The supervisor will be given commands to remove the
queue overload situation.
4.11.4.2.2 I̲n̲t̲e̲r̲m̲e̲d̲i̲a̲t̲e̲ ̲S̲t̲o̲r̲a̲g̲e̲
The general overload concept is followed. The supervisor
can offload items to the off-line disk.
4.11.4.2.3 S̲h̲o̲r̲t̲ ̲T̲e̲r̲m̲ ̲S̲t̲o̲r̲a̲g̲e̲
The following short term storage resources are limited:
- maximum 250 messages in preparation, which have
not yet received release authorization exist
- maximum 250 non-delivered comments exist
- maximum 100 non-delivered notificatons of release
exist.
- a common maximum of non-delivered items. This maximum
will be reached, when incoming traffic exceeds
the delivery capacity for a longer period. The
maximum is defined at system generation.
The general overload concept is followed. The supervisor
will be given commands to delete short term storage
messages, comments and release notifications.
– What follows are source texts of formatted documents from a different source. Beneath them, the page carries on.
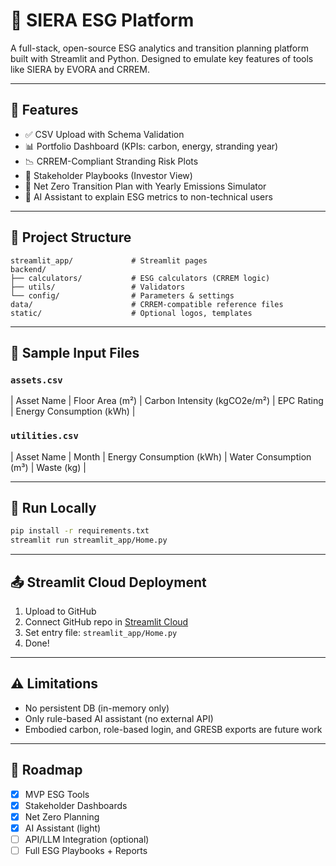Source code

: 
# 🏢 SIERA ESG Platform

A full-stack, open-source ESG analytics and transition planning platform built with Streamlit and Python. Designed to emulate key features of tools like SIERA by EVORA and CRREM.

---

## 🚀 Features

- ✅ CSV Upload with Schema Validation
- 📊 Portfolio Dashboard (KPIs: carbon, energy, stranding year)
- 📉 CRREM-Compliant Stranding Risk Plots
- 📘 Stakeholder Playbooks (Investor View)
- 📆 Net Zero Transition Plan with Yearly Emissions Simulator
- 🧠 AI Assistant to explain ESG metrics to non-technical users

---

## 📁 Project Structure

```
streamlit_app/             # Streamlit pages
backend/
├── calculators/           # ESG calculators (CRREM logic)
├── utils/                 # Validators
└── config/                # Parameters & settings
data/                      # CRREM-compatible reference files
static/                    # Optional logos, templates
```

---

## 🧪 Sample Input Files

### `assets.csv`

| Asset Name | Floor Area (m²) | Carbon Intensity (kgCO2e/m²) | EPC Rating | Energy Consumption (kWh) |

### `utilities.csv`

| Asset Name | Month | Energy Consumption (kWh) | Water Consumption (m³) | Waste (kg) |

---

## 🧠 Run Locally

```bash
pip install -r requirements.txt
streamlit run streamlit_app/Home.py
```

---

## 📤 Streamlit Cloud Deployment

1. Upload to GitHub
2. Connect GitHub repo in [Streamlit Cloud](https://share.streamlit.io)
3. Set entry file: `streamlit_app/Home.py`
4. Done!

---

## ⚠️ Limitations

- No persistent DB (in-memory only)
- Only rule-based AI assistant (no external API)
- Embodied carbon, role-based login, and GRESB exports are future work

---

## 📅 Roadmap

- [x] MVP ESG Tools
- [x] Stakeholder Dashboards
- [x] Net Zero Planning
- [x] AI Assistant (light)
- [ ] API/LLM Integration (optional)
- [ ] Full ESG Playbooks + Reports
4.12 S̲Y̲S̲T̲E̲M̲ ̲T̲E̲S̲T̲I̲N̲G̲
In order to perform the factory test a Test Drive System
(TDS) shall be developed.
The requirements to be met by the TDS are as specified
in CPS/210/SYS/0001 section 3.5.11.5.2.
A separate TDS specification CPS/SDS/008 (Contract
line item 4.5.1, sequence number 18) will describe
the TDS capabilities and design.
System tests such as the DSMT test, functional and
operational test are all described in CAMPS Acceptance
Plan CPS/PLN/012. System testing will therefore not
be discussed further in this document.